A no-deal Brexit will have a longer negative impact on carmakers than the coronavirus pandemic, according to a report by credit rating agency Moody’s.
The agency said the auto sector remained highly exposed to the risks of a no-deal Brexit, which has grown after the prime minister broke off trade talks with Brussels last week. In 2019, the UK car industry exported four-fifths of vehicles — and more than half went to the EU.
Moody’s said a no-deal Brexit was not the baseline forecast but it was more likely than at the start of the year, and would have a long-term negative effect on carmakers with significant UK production capacity and a large share of exports to the EU.
The rating agency said permanent tariffs and other trade barriers would erode UK carmakers’ profitability. Those most exposed include Jaguar Land Rover, Aston Martin Lagonda and McLaren.
“Tariffs would make it more difficult for these companies to restore credit ratios and credit quality after a very weak 2020,” it said, pointing to potential trade tariffs of 10 per cent on UK car exports to the EU in the event of a no-deal Brexit.
“Lower profit would mean UK-based manufacturers have less capacity to invest if the difference is high and sustained.
“UK auto manufacturers would then face the dilemma of whether to pass on the extra costs of tariffs to customers or try to offset the impact with cost savings and efficiency improvements.”

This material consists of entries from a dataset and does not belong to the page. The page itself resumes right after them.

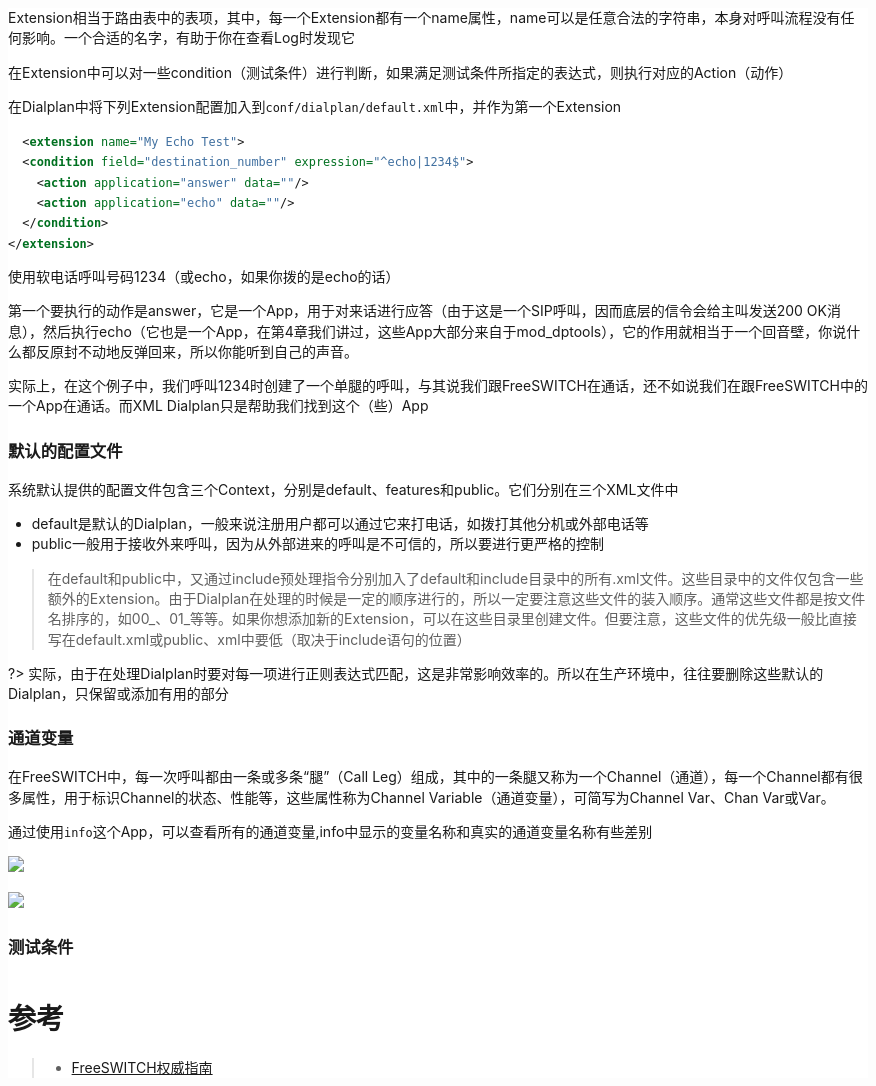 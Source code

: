 Extension相当于路由表中的表项，其中，每一个Extension都有一个name属性，name可以是任意合法的字符串，本身对呼叫流程没有任何影响。一个合适的名字，有助于你在查看Log时发现它

在Extension中可以对一些condition（测试条件）进行判断，如果满足测试条件所指定的表达式，则执行对应的Action（动作）

在Dialplan中将下列Extension配置加入到`conf/dialplan/default.xml`中，并作为第一个Extension

```xml
  <extension name="My Echo Test">
  <condition field="destination_number" expression="^echo|1234$">
    <action application="answer" data=""/>
    <action application="echo" data=""/>
  </condition>
</extension>
```

使用软电话呼叫号码1234（或echo，如果你拨的是echo的话）

第一个要执行的动作是answer，它是一个App，用于对来话进行应答（由于这是一个SIP呼叫，因而底层的信令会给主叫发送200 OK消息），然后执行echo（它也是一个App，在第4章我们讲过，这些App大部分来自于mod_dptools），它的作用就相当于一个回音壁，你说什么都反原封不动地反弹回来，所以你能听到自己的声音。

实际上，在这个例子中，我们呼叫1234时创建了一个单腿的呼叫，与其说我们跟FreeSWITCH在通话，还不如说我们在跟FreeSWITCH中的一个App在通话。而XML Dialplan只是帮助我们找到这个（些）App


### 默认的配置文件
系统默认提供的配置文件包含三个Context，分别是default、features和public。它们分别在三个XML文件中

- default是默认的Dialplan，一般来说注册用户都可以通过它来打电话，如拨打其他分机或外部电话等  
- public一般用于接收外来呼叫，因为从外部进来的呼叫是不可信的，所以要进行更严格的控制

> 在default和public中，又通过include预处理指令分别加入了default和include目录中的所有.xml文件。这些目录中的文件仅包含一些额外的Extension。由于Dialplan在处理的时候是一定的顺序进行的，所以一定要注意这些文件的装入顺序。通常这些文件都是按文件名排序的，如00_、01_等等。如果你想添加新的Extension，可以在这些目录里创建文件。但要注意，这些文件的优先级一般比直接写在default.xml或public、xml中要低（取决于include语句的位置）

?> 实际，由于在处理Dialplan时要对每一项进行正则表达式匹配，这是非常影响效率的。所以在生产环境中，往往要删除这些默认的Dialplan，只保留或添加有用的部分

### 通道变量
在FreeSWITCH中，每一次呼叫都由一条或多条“腿”（Call Leg）组成，其中的一条腿又称为一个Channel（通道），每一个Channel都有很多属性，用于标识Channel的状态、性能等，这些属性称为Channel Variable（通道变量），可简写为Channel Var、Chan Var或Var。

通过使用`info`这个App，可以查看所有的通道变量,info中显示的变量名称和真实的通道变量名称有些差别   

![](https://hexoric-1310528773.cos.ap-beijing.myqcloud.com/hexo/freeswitch通道变量.png)

![](https://hexoric-1310528773.cos.ap-beijing.myqcloud.com/hexo/freeswitch通道变量2.png)


### 测试条件
























# 参考
> - [FreeSWITCH权威指南](https://book.douban.com/subject/25902109/)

International carmakers also face disruption. Japanese groups Nissan, Toyota and Honda all have significant production in the UK and substantial exports and imports.
Of the European manufacturers, Germany’s BMW, which exports UK-made Rolls-Royce and Mini cars and imports BMW cars, is the most exposed carmaker.
Moody’s added that domestic sales were unlikely to balance the hit to profit from tariffs, even if reciprocal tariffs for car imports might mean market share gains for local manufacturers.
“The UK economy is already weak and a no-deal Brexit would exacerbate this.”
However, Moody’s said in the short term the potential disruption at the border, at least, has been dwarfed by the pandemic’s financial hit, and supply and demand implications.
“We expect some immediate disruption and extra costs for UK auto manufacturers from the execution of no-deal Brexit contingency plans,” said the report.
“However, the impact of subdued demand as a result of the pandemic will have a much greater effect on their financial performance in the next 12-18 months.”
As they struggle to survive the economic impact from the pandemic, many bosses of smaller companies say they have had little time to think or prepare for the end of the Brexit transition period this year.
However, Moody’s said carmakers such as JLR, Aston Martin and McLaren have prepared for a no-deal Brexit by exploring alternative supply routes, putting paperwork in place and stockpiling supplies.